サンドイッチとオレンジジュースが一人分。
どうやら昼食を持ってきてくれた様だ。
なんだか、凄く意外な気分。

「…モリーが用意した。食えるようなら食べておけ」

問う様な視線に気付いたのか、顔を逸らしてシリウスは言い訳するようぶっきらぼうに言った。

「ありがとうございます」

苦笑して礼を言うと一瞬だけ眉が動いたが、彼はドアに向かって歩いて行こうとした。
しかし俺がリュックを抱えている事に気付いたシリウスは、怪訝そうな表情で立ち止った。

「何をするつもりなんだ、お前」
「え…、あぁ、これですか」

薬を飲むためだぜ。なんて言うのは憚られ、咄嗟に誤魔化そうと思った。
別にやましい事なんて何にもありゃしないけどさ。
この男には良い印象を持たれて無い、むしろ敵意に近いものを持たれていると感づいていたのでさっさとお引き取り願おうと考えたのだ。

此処で初めてシリウスは俺の顔を見た。
意図してか視線や顔を合わせる事を避けてズラしていた彼は、俺の顔色を確認してギョッと目を見開いた。
まあ、気持ちは分からんでも無い。
今の俺はかなり最悪な顔色だろうから。

「おいおい、熱でも出ているのか。
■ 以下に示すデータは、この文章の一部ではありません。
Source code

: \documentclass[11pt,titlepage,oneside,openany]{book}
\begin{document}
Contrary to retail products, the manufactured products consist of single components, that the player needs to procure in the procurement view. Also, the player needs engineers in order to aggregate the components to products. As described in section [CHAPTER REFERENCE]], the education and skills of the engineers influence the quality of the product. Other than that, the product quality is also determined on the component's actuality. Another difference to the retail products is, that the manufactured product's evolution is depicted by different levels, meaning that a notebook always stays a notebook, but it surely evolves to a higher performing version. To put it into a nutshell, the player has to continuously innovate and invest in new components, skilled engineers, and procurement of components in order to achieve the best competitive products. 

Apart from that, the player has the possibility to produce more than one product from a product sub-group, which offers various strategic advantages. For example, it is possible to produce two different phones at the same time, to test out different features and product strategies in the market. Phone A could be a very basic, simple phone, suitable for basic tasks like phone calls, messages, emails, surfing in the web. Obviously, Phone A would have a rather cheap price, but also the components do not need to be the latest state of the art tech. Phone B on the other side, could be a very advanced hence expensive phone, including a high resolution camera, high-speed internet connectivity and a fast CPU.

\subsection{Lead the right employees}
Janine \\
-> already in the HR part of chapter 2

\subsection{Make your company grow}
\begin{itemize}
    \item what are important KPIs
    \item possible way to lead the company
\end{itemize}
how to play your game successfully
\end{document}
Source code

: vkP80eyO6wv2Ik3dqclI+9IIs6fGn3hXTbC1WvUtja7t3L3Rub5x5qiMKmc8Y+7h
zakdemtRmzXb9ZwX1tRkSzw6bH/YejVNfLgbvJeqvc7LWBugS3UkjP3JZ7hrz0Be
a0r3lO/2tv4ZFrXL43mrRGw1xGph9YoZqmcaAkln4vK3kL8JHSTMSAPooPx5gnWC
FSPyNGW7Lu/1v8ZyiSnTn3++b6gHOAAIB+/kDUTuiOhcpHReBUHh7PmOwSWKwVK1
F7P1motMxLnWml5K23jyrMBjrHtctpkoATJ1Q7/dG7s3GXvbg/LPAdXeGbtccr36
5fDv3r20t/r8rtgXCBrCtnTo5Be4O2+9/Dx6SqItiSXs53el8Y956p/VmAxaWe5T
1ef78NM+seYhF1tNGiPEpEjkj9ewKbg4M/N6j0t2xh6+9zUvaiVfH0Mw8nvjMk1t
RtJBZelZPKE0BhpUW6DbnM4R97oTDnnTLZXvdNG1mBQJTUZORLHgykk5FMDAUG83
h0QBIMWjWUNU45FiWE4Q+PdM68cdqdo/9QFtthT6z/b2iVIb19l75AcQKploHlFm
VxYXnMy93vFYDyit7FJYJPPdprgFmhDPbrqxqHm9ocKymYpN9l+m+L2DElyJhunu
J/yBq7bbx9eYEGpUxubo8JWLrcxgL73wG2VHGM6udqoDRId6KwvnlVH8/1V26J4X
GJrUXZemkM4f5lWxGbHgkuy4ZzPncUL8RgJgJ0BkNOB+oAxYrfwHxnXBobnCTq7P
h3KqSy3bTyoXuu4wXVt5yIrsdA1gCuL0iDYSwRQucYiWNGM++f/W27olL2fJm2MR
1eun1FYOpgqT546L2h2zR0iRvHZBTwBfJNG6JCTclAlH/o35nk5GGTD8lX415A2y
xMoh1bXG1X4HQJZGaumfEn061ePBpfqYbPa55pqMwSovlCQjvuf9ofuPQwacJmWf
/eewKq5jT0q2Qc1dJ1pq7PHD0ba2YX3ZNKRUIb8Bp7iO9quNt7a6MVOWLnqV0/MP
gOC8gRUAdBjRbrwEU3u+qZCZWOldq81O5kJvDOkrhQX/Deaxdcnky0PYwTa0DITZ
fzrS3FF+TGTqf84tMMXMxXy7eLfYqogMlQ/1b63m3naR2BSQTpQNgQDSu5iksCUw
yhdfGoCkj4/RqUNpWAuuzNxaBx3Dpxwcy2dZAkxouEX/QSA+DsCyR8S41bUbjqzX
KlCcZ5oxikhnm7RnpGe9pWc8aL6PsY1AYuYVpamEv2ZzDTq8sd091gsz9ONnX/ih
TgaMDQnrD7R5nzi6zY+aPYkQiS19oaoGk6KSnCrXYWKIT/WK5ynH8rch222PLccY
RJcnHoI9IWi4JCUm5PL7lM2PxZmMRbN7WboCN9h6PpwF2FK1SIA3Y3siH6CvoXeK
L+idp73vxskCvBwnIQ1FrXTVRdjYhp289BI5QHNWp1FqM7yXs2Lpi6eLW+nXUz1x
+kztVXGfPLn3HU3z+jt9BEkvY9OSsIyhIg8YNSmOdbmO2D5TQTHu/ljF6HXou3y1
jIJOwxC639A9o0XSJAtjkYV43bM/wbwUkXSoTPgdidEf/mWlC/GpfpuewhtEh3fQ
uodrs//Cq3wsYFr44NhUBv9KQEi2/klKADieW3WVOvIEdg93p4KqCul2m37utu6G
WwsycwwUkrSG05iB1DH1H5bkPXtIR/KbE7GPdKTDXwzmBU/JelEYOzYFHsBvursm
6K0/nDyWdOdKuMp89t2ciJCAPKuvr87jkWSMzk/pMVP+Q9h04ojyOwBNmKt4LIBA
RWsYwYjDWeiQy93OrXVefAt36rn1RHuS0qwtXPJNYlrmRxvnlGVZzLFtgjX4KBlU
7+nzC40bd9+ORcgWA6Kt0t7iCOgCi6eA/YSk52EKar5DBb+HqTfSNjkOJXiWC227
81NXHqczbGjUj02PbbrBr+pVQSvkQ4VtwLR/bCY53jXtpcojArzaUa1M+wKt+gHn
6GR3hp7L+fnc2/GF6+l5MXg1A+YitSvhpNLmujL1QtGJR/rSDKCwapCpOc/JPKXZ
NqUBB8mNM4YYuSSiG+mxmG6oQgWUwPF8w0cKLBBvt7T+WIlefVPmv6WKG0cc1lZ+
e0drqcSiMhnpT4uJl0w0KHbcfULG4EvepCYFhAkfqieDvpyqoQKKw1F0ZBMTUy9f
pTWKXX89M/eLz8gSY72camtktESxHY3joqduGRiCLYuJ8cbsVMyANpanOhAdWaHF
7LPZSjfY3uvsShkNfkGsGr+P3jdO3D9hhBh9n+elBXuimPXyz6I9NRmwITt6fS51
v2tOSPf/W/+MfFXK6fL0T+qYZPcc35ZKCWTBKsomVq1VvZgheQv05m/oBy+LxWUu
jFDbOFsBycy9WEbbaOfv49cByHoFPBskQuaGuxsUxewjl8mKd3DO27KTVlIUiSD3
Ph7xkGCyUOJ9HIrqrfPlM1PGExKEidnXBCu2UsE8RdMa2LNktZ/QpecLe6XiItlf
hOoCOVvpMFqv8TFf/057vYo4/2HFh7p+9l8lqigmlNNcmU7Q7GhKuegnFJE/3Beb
顔が死人みたいだぞ」
「あー…ちょっとですよ」

シリウスの視線が再びリュックに向いた。
これから薬を飲もうとしていた事を悟られたな、と判断した俺は誤魔化す事を諦めてごそごそとリュックを掻きまわし薬箱を引っ張り出した。
セブルスから貰った薬箱。
沢山の薬が収納出来てとても重宝している。
上蓋を開くと未来の俺から送られてきた薬が。
引き出しを引くとセブルスの調合した様々な魔法薬で埋まっていて中々の品揃えなのだ。

俺は迷うことなく解熱剤を選び出し再び薬箱をしまうと、ちょっと考えてサンドイッチを一口齧ってオレンジジュースで流し込む。
そして一気に薬を呷った。
口の中に広がった驚異的な苦みに眉根が寄る。
うげぇ、と思いながらも何とか呑み込んで口を拭い「まずい!」と叫んでいた。
ああ条件反射って恐ろしい。
ハッと目の前を見ると、一連の動作を成り行きで見守ってしまっていたシリウスは呆れ顔で俺を見ていた。
なんだよ…いくらセブが調合したって言っても不味いもんは不味いのさ。

へらっと笑い顔を向けると眉を寄せたシリウス。
身体を起こしている事がもう辛くなっていた俺は、よっこらせと横になりながら「引きとめてしまった様ですみませんでした」と言って、熟睡し易い体勢を探してベッドの上で何度か寝返りを打つ。
…うん、こんなもんか。

体勢が整うと程なく、とろりとした眠気に満たされ瞼の重みが増す。
睡眠を促す成分が解熱剤に調合されていたのか、それはとても逆らい難く僅かな抵抗として何度も瞬いた。
意識が霞みがかっていくのを感じながら、未だに立ち尽くす男をぼーっと見上げた。

なんで、出て行かないんだろ。
じーっと此方を見つめるシリウスからは戸惑うような気配がして、俺は内心首を傾げる。
いつもと相手の態度が違い調子が狂ってウロウロする犬、まさにそんな感じ。
何故犬に例えたのかってのは相手が『ブラック』だからだ。

「あ、Mr.ブラック」
「…なんだよ」
「お昼持ってきてもらったのに、ごめんなさい。ありがとうございましたってモリーさんにも伝えて置いてください」
「ああ」

やっぱり不機嫌さを隠しもしない声に、クスリと笑いが漏れる。
彼が少しムッとしたのが何となく分かった。
あぁ、やはり貴方も随分と分かりやすく態度に出やすいね。
眠気と熱に浮かされて、知らず熱い溜息が唇から零れ、

「……あなたは僕が…未来の僕が嫌いなんですか?」

ぽろっと、なみなみと満たされた水盤から落ちるように言葉が溢れた。
それ程大きな声では無かったのに、俺の投げた問いは空気に溶けずしっかりと彼の耳に届いた様だ。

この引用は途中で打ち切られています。